→ **Work request**
Lines before the one containing "The **Audit Logs** page" are to be left out; that line and every line after it, through the last line below, are to be reproduced exactly.

→ **Dataset records**

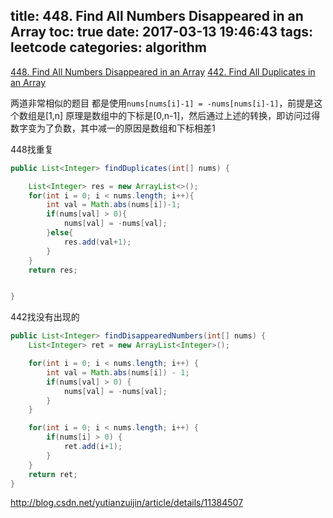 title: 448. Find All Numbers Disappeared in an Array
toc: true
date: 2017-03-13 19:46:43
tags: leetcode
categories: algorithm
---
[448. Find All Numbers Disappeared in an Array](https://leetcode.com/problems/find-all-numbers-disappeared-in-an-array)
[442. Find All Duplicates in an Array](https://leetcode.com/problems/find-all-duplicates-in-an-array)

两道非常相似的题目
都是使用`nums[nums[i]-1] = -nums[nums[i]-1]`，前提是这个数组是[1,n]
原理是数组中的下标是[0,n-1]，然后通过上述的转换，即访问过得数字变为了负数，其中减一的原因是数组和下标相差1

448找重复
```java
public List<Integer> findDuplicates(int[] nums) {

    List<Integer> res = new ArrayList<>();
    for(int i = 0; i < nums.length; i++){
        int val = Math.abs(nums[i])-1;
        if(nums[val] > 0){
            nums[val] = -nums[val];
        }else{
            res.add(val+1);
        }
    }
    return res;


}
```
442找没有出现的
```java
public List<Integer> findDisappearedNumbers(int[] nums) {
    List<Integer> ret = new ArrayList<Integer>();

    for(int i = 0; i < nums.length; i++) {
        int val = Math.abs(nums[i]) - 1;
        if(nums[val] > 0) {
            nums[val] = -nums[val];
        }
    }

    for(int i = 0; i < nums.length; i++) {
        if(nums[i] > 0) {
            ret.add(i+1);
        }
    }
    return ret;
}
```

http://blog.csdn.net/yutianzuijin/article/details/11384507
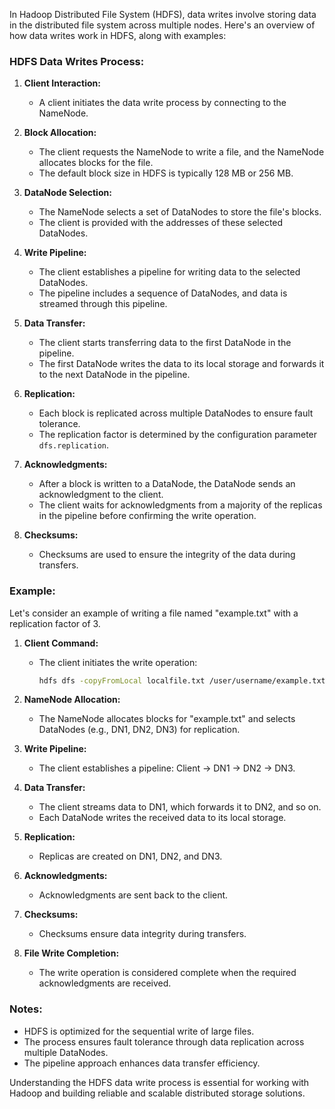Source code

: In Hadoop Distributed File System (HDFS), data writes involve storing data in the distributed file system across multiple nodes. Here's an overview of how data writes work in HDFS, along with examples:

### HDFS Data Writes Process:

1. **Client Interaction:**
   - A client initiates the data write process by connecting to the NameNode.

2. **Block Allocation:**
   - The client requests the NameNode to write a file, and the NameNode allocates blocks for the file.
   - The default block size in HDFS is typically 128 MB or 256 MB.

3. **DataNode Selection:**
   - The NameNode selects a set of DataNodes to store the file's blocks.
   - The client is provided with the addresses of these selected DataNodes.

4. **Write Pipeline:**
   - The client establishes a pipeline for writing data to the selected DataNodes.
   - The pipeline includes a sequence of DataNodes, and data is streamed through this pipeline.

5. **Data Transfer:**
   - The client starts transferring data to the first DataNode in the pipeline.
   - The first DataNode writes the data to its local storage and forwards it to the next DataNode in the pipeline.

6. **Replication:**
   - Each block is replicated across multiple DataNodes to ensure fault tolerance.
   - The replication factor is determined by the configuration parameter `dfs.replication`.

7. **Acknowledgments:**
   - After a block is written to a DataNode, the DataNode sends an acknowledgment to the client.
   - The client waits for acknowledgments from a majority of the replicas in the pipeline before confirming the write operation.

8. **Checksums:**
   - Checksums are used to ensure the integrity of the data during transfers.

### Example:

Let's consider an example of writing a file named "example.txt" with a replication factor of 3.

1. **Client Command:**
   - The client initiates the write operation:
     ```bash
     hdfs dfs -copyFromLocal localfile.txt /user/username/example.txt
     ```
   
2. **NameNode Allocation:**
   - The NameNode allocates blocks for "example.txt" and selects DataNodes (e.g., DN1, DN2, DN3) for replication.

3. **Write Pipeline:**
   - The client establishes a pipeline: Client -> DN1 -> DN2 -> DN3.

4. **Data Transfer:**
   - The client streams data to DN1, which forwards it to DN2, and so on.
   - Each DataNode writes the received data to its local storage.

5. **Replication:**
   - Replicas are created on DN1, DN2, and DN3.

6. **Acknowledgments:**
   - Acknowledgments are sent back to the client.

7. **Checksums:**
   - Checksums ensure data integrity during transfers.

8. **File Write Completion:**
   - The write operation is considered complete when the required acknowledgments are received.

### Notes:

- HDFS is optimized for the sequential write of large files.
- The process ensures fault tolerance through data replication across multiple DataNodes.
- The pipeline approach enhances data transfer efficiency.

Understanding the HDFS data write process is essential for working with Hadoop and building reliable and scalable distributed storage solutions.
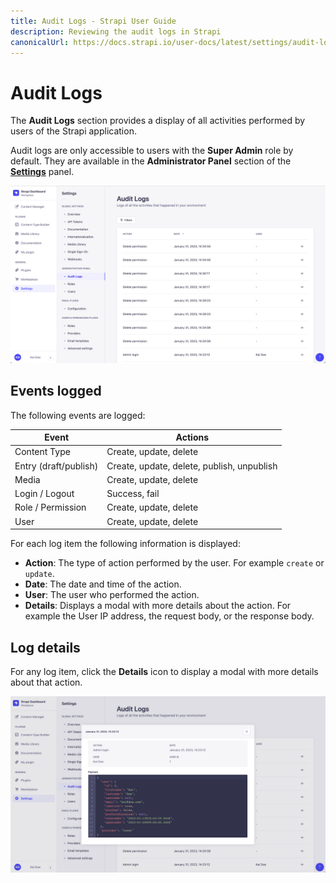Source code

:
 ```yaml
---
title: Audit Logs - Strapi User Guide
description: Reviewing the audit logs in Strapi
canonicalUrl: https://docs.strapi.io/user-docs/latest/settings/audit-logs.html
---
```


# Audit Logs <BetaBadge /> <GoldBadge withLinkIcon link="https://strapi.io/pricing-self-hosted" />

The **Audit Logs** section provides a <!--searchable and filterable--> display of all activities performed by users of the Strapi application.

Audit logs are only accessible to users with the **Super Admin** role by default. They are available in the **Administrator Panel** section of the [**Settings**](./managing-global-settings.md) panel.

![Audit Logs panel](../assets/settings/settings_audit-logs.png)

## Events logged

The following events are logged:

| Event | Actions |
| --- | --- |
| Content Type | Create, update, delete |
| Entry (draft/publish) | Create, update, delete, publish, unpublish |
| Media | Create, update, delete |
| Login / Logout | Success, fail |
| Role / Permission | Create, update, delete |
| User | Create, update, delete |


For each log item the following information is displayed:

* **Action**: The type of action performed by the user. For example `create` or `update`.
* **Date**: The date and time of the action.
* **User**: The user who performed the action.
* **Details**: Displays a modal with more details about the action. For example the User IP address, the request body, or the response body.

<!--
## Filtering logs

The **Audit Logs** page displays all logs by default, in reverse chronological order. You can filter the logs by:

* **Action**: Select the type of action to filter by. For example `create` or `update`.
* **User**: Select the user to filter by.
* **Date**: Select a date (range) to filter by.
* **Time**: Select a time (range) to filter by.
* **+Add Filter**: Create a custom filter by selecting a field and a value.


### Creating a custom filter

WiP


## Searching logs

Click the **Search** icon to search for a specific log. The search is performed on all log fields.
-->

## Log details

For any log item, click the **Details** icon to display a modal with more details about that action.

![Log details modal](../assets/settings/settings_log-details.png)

→ **Output below**
The **Audit Logs** page displays all logs by default, in reverse chronological order. You can filter the logs by:

* **Action**: Select the type of action to filter by. For example `create` or `update`.
* **User**: Select the user to filter by.
* **Date**: Select a date (range) to filter by.
* **Time**: Select a time (range) to filter by.
* **+Add Filter**: Create a custom filter by selecting a field and a value.


### Creating a custom filter

WiP


## Searching logs

Click the **Search** icon to search for a specific log. The search is performed on all log fields.
-->

## Log details

For any log item, click the **Details** icon to display a modal with more details about that action.

![Log details modal](../assets/settings/settings_log-details.png)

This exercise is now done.